### ASSIGNED TASK
How many lines in these records include the string "files"? Reply with that number alone.

### DATASET EXCERPTS
---
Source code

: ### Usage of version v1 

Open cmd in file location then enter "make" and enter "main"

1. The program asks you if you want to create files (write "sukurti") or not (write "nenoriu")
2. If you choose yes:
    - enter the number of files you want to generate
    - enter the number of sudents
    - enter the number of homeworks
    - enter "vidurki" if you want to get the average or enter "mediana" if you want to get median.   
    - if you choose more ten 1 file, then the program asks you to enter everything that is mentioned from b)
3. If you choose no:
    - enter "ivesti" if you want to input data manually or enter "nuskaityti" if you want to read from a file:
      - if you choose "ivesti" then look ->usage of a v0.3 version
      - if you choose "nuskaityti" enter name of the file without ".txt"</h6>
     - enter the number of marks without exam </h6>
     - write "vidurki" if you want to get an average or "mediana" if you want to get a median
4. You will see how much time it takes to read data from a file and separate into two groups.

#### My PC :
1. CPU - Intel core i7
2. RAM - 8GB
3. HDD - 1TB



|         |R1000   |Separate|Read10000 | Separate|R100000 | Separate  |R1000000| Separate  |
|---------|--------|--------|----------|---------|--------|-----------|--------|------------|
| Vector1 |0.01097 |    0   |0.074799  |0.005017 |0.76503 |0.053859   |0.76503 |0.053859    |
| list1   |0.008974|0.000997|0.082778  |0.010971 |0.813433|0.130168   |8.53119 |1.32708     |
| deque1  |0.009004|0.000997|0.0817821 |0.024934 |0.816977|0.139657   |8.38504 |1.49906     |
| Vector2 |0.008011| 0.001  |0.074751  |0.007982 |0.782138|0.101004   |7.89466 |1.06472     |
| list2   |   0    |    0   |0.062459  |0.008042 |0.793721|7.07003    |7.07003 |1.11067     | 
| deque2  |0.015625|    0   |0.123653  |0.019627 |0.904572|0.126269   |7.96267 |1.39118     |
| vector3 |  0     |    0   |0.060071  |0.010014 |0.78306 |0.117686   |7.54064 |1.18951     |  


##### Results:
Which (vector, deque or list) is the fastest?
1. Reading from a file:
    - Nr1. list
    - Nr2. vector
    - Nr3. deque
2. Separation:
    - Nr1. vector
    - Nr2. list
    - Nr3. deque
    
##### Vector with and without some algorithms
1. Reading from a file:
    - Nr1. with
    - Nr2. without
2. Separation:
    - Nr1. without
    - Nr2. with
---
### ANSWER AREA
2